Figure 21.28 The Geoffrey Formation of the Nanaimo Group on Ruxton Island, B.C. [SE]
Figure 21.28 The Geoffrey Formation of the Nanaimo Group on Ruxton Island, B.C. [SE]

 

Following these events, the subduction of the Juan de Fuca Plate, which is a remnant of the former, much larger, Farallon Plate, was re-established at its current location farther to the west of Vancouver Island. This subduction, and that of the North America Plate beneath Alaska, has produced recently active volcanoes in Alaska, and all along the west coast from north of Vancouver Island to northern California (Figure 21.29). In southwestern B.C., there are several dormant volcanoes of Pleistocene age (including Garibaldi and Meager) that trend along a line that also passes through Mt. Baker in Washington State. About 40 km to the east is a trend of slightly older igneous complexes (Pliocene to Oligocene). The displacement between these belts could be explained by a westward shift in the position of the subduction zone over that time period.
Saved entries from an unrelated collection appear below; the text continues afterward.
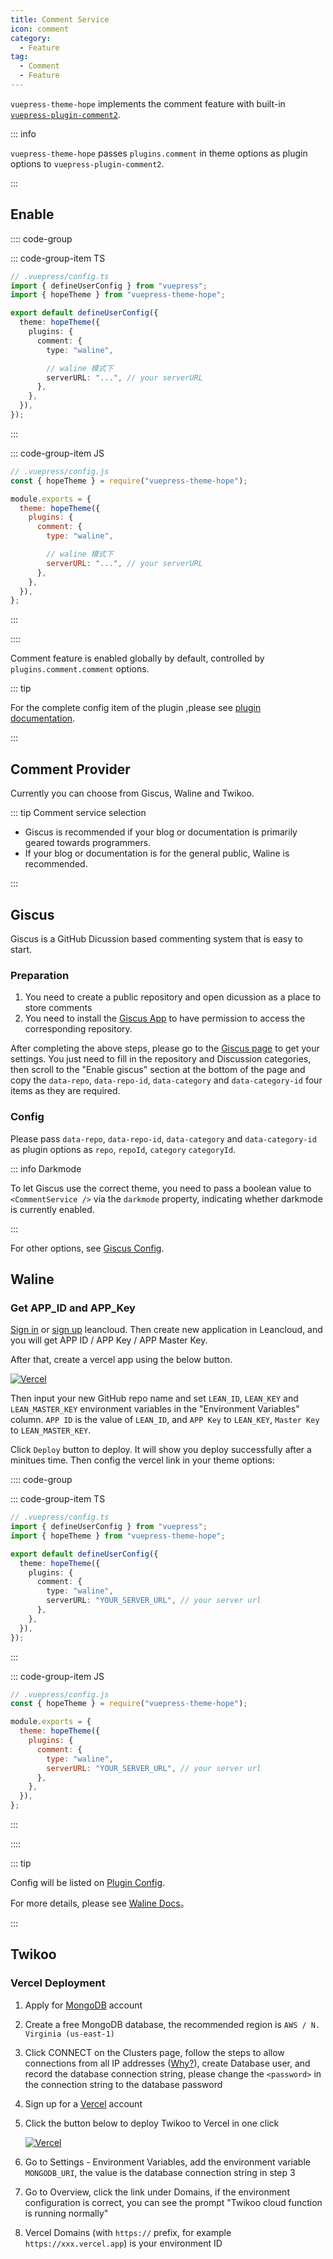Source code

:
 ```yaml
---
title: Comment Service
icon: comment
category:
  - Feature
tag:
  - Comment
  - Feature
---
```


`vuepress-theme-hope` implements the comment feature with built-in [`vuepress-plugin-comment2`][comment2].

::: info

`vuepress-theme-hope` passes `plugins.comment` in theme options as plugin options to `vuepress-plugin-comment2`.

:::

<!-- more -->

## Enable <Badge text="Support page config" />

:::: code-group

::: code-group-item TS

```ts {8,13}
// .vuepress/config.ts
import { defineUserConfig } from "vuepress";
import { hopeTheme } from "vuepress-theme-hope";

export default defineUserConfig({
  theme: hopeTheme({
    plugins: {
      comment: {
        type: "waline",

        // waline 模式下
        serverURL: "...", // your serverURL
      },
    },
  }),
});
```

:::

::: code-group-item JS

```js {7,12}
// .vuepress/config.js
const { hopeTheme } = require("vuepress-theme-hope");

module.exports = {
  theme: hopeTheme({
    plugins: {
      comment: {
        type: "waline",

        // waline 模式下
        serverURL: "...", // your serverURL
      },
    },
  }),
};
```

:::

::::

Comment feature is enabled globally by default, controlled by `plugins.comment.comment` options.

::: tip

For the complete config item of the plugin ,please see [plugin documentation][comment2].

:::

## Comment Provider

Currently you can choose from Giscus, Waline and Twikoo.

::: tip Comment service selection

- Giscus is recommended if your blog or documentation is primarily geared towards programmers.
- If your blog or documentation is for the general public, Waline is recommended.

:::

<!-- You can choose from 2 comment service provider: Waline and Vssue.

::: tip Comparison between services

- Waline uses a backend server to support comment and pageview statistics, and you can comment without logging in to any account. It needs extra configuration on backend, and you can deploy on vercel for free.
- Vssue uses the issue panel of the code platform repo and requires the user to login or register the corresponding platform account.

If your site is for the general public rather than programmers, Waline is recommended.

::: -->

## Giscus

Giscus is a GitHub Dicussion based commenting system that is easy to start.

### Preparation

1. You need to create a public repository and open dicussion as a place to store comments
1. You need to install the [Giscus App](https://github.com/apps/giscus) to have permission to access the corresponding repository.

After completing the above steps, please go to the [Giscus page](https://giscus.app) to get your settings. You just need to fill in the repository and Discussion categories, then scroll to the "Enable giscus" section at the bottom of the page and copy the `data-repo`, `data-repo-id`, `data-category` and `data-category-id` four items as they are required.

### Config

Please pass `data-repo`, `data-repo-id`, `data-category` and `data-category-id` as plugin options as `repo`, `repoId`, `category` `categoryId`.

::: info Darkmode

To let Giscus use the correct theme, you need to pass a boolean value to `<CommentService />` via the `darkmode` property, indicating whether darkmode is currently enabled.

:::

For other options, see [Giscus Config][comment2-giscus-config].

## Waline

### Get APP_ID and APP_Key

[Sign in](https://console.leancloud.app/login.html#/signin) or [sign up](https://console.leancloud.app/login.html#/signup) leancloud. Then create new application in Leancloud, and you will get APP ID / APP Key / APP Master Key.

After that, create a vercel app using the below button.

[![Vercel](https://vercel.com/button)](https://vercel.com/import/project?template=https://github.com/lizheming/waline/tree/master/example)

Then input your new GitHub repo name and set `LEAN_ID`, `LEAN_KEY` and `LEAN_MASTER_KEY` environment variables in the "Environment Variables" column. `APP ID` is the value of `LEAN_ID`, and `APP Key` to `LEAN_KEY`, `Master Key` to `LEAN_MASTER_KEY`.

Click `Deploy` button to deploy. It will show you deploy successfully after a minitues time. Then config the vercel link in your theme options:

:::: code-group

::: code-group-item TS

```ts
// .vuepress/config.ts
import { defineUserConfig } from "vuepress";
import { hopeTheme } from "vuepress-theme-hope";

export default defineUserConfig({
  theme: hopeTheme({
    plugins: {
      comment: {
        type: "waline",
        serverURL: "YOUR_SERVER_URL", // your server url
      },
    },
  }),
});
```

:::

::: code-group-item JS

```js
// .vuepress/config.js
const { hopeTheme } = require("vuepress-theme-hope");

module.exports = {
  theme: hopeTheme({
    plugins: {
      comment: {
        type: "waline",
        serverURL: "YOUR_SERVER_URL", // your server url
      },
    },
  }),
};
```

:::

::::

::: tip

Config will be listed on [Plugin Config][comment2-waline-config].

For more details, please see [Waline Docs](https://waline.js.org/en/)。

:::

## Twikoo

### Vercel Deployment

1. Apply for [MongoDB](https://www.mongodb.com/cloud/atlas/register) account
1. Create a free MongoDB database, the recommended region is `AWS / N. Virginia (us-east-1)`
1. Click CONNECT on the Clusters page, follow the steps to allow connections from all IP addresses ([Why?](https://vercel.com/support/articles/how-to-allowlist-deployment-ip-address)), create Database user, and record the database connection string, please change the `<password>` in the connection string to the database password
1. Sign up for a [Vercel](https://vercel.com/signup) account
1. Click the button below to deploy Twikoo to Vercel in one click

   [![Vercel](https://vercel.com/button)](https://vercel.com/import/project?template=https://github.com/imaegoo/twikoo/tree/dev/src/vercel-min)

1. Go to Settings - Environment Variables, add the environment variable `MONGODB_URI`, the value is the database connection string in step 3
1. Go to Overview, click the link under Domains, if the environment configuration is correct, you can see the prompt "Twikoo cloud function is running normally"
1. Vercel Domains (with `https://` prefix, for example `https://xxx.vercel.app`) is your environment ID

[comment2]: https://vuepress-theme-hope.github.io/v2/comment/
[comment2-giscus-config]: https://vuepress-theme-hope.github.io/v2/comment/config/giscus.html
[comment2-waline-config]: https://vuepress-theme-hope.github.io/v2/comment/config/waline.html
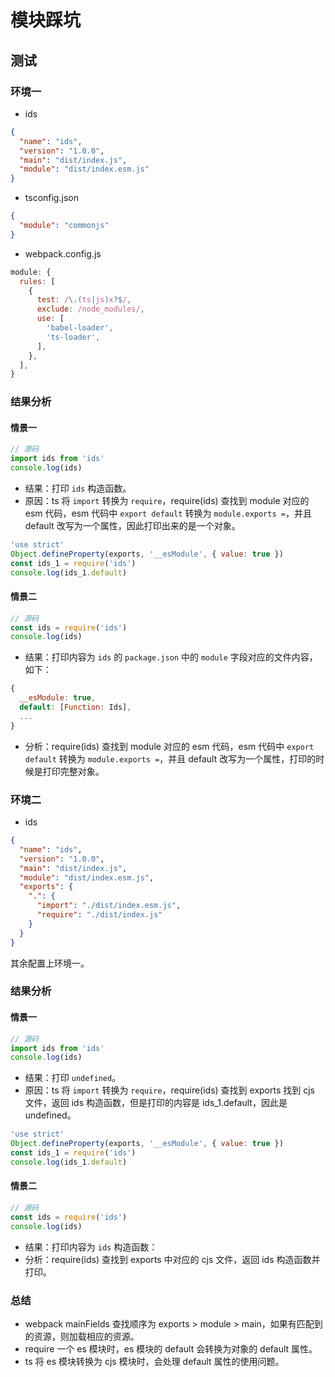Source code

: 
# 模块踩坑


## 测试
### 环境一
- ids
```json
{
  "name": "ids",
  "version": "1.0.0",
  "main": "dist/index.js",
  "module": "dist/index.esm.js"
}
```

- tsconfig.json
```json
{
  "module": "commonjs"
}
```

- webpack.config.js
```js
module: {
  rules: [
    {
      test: /\.(ts|js)x?$/,
      exclude: /node_modules/,
      use: [
        'babel-loader',
        'ts-loader',
      ],
    },
  ],
}
```

### 结果分析
#### 情景一
``` ts
// 源码
import ids from 'ids'
console.log(ids)
```
- 结果：打印 `ids` 构造函数。
- 原因：ts 将 `import` 转换为 `require`，require(ids) 查找到 module 对应的 esm 代码，esm 代码中 `export default` 转换为 `module.exports =`，并且 default 改写为一个属性，因此打印出来的是一个对象。
```js
'use strict'
Object.defineProperty(exports, '__esModule', { value: true })
const ids_1 = require('ids')
console.log(ids_1.default)
```

#### 情景二
``` ts
// 源码
const ids = require('ids')
console.log(ids)
```
- 结果：打印内容为 `ids` 的 `package.json` 中的 `module` 字段对应的文件内容，如下：
```js
{
  __esModule: true,
  default: [Function: Ids],
  ...
}
```

- 分析：require(ids) 查找到 module 对应的 esm 代码，esm 代码中 `export default` 转换为 `module.exports =`，并且 default 改写为一个属性，打印的时候是打印完整对象。

### 环境二
- ids
```json
{
  "name": "ids",
  "version": "1.0.0",
  "main": "dist/index.js",
  "module": "dist/index.esm.js",
  "exports": {
    ".": {
      "import": "./dist/index.esm.js",
      "require": "./dist/index.js"
    }
  }
}
```
其余配置上环境一。

### 结果分析
#### 情景一
``` ts
// 源码
import ids from 'ids'
console.log(ids)
```
- 结果：打印 `undefined`。
- 原因：ts 将 `import` 转换为 `require`，require(ids) 查找到 exports 找到 cjs 文件，返回 ids 构造函数，但是打印的内容是 ids_1.default，因此是 undefined。
```js
'use strict'
Object.defineProperty(exports, '__esModule', { value: true })
const ids_1 = require('ids')
console.log(ids_1.default)
```

#### 情景二
``` ts
// 源码
const ids = require('ids')
console.log(ids)
```
- 结果：打印内容为 `ids` 构造函数：
- 分析：require(ids) 查找到 exports 中对应的 cjs 文件，返回 ids 构造函数并打印。

### 总结
- webpack mainFields 查找顺序为 exports > module > main，如果有匹配到的资源，则加载相应的资源。
- require 一个 es 模块时，es 模块的 default 会转换为对象的 default 属性。
- ts 将 es 模块转换为 cjs 模块时，会处理 default 属性的使用问题。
Figure 21.29 The current plate situation along the western edge of northern North America. Blue lines are divergent boundaries, red lines are transform boundaries, and black lines with teeth are subduction boundaries. The dark red triangles are volcanoes. [SE]
Figure 21.29 The current plate situation along the western edge of northern North America. Blue lines are divergent boundaries, red lines are transform boundaries, and black lines with teeth are subduction boundaries. The dark red triangles are volcanoes. [SE]

The subduction and transform boundaries along this coast also generate relatively frequent earthquakes throughout this region, as illustrated in Exercise 11.1.

Figure 21.30 Oligocene to Pleistocene igneous complexes and volcanoes in southwestern B.C. and adjacent Washington [SE]
Figure 21.30 Oligocene to Pleistocene igneous complexes and volcanoes in southwestern B.C. and adjacent Washington [SE]

Sedimentation in the WCSB continued into the Cenozoic (Figure 21.22) with deposition of the Paskapoo Formation adjacent to the Rockies in Alberta (Figure 21.31), the Ravenscrag Formation in the Cypress Hills of southern Alberta and Saskatchewan, and the Turtle Hills Formation in southern Manitoba. All of these strata were deposited in terrestrial fluvial and deltaic environments, and all of them include coal deposits. Numerous mammalian (and other) fossils have been found in these rocks in Alberta and Saskatchewan. The mammals include primitive ungulates (ancestors to the deer and their relatives), a type of pangolin, a colugo (a gliding mammal that was possibly a primate ancestor), and some true primates in the suborder Plesiadapiformes, which became extinct and are not ancestors to any modern primates.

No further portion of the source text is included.